- [Your objective]:
Please filter the entries and return only the lines that include "Call".

=== Section Start ===

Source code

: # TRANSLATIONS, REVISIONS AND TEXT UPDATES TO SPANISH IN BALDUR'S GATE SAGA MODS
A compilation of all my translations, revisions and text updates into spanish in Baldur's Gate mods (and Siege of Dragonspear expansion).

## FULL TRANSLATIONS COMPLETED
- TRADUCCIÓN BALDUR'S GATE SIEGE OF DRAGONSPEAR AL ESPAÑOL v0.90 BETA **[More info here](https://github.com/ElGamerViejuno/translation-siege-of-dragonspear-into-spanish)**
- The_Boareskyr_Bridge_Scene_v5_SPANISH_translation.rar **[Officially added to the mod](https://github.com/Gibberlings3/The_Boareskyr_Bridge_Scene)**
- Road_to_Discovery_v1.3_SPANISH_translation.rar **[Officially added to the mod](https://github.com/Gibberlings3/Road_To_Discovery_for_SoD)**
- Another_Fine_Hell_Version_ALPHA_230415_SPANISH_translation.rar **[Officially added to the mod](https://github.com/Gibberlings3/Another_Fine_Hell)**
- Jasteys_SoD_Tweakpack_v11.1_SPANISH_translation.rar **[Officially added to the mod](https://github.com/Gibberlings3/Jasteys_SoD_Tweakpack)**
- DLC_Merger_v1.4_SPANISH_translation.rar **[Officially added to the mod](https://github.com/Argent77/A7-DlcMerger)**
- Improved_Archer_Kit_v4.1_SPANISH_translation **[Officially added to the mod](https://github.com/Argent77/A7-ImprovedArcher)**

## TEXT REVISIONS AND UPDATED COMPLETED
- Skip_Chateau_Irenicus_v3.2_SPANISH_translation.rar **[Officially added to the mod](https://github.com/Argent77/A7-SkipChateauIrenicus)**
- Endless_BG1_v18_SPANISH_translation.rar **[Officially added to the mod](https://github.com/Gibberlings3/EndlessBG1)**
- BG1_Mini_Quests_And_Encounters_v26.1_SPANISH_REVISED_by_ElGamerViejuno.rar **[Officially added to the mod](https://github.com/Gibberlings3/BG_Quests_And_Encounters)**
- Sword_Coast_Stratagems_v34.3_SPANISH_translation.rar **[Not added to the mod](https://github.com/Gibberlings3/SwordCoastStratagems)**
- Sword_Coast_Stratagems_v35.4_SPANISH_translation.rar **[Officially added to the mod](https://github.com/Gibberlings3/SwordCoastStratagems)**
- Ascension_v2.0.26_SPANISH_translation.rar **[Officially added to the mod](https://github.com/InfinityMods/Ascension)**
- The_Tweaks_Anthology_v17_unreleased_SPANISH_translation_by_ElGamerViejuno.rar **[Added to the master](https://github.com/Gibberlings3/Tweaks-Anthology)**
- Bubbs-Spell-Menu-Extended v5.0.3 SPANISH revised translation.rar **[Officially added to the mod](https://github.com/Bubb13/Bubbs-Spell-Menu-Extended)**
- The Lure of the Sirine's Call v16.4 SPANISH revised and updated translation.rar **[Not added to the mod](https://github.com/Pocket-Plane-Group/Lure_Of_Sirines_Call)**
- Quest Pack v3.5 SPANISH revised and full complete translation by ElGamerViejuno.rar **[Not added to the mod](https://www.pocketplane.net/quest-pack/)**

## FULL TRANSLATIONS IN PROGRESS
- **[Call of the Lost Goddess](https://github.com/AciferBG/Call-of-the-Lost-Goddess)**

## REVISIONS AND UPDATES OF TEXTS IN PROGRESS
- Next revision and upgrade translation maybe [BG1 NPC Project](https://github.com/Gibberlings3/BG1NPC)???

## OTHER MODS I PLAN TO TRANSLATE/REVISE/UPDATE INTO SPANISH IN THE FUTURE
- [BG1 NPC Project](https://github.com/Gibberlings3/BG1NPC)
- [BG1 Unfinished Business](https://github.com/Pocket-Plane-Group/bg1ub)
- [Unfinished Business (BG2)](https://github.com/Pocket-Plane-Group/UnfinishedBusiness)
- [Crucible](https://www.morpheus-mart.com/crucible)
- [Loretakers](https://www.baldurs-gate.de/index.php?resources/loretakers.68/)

=== Section End ===

- [Answer section]:
- The Lure of the Sirine's Call v16.4 SPANISH revised and updated translation.rar **[Not added to the mod](https://github.com/Pocket-Plane-Group/Lure_Of_Sirines_Call)**
- **[Call of the Lost Goddess](https://github.com/AciferBG/Call-of-the-Lost-Goddess)**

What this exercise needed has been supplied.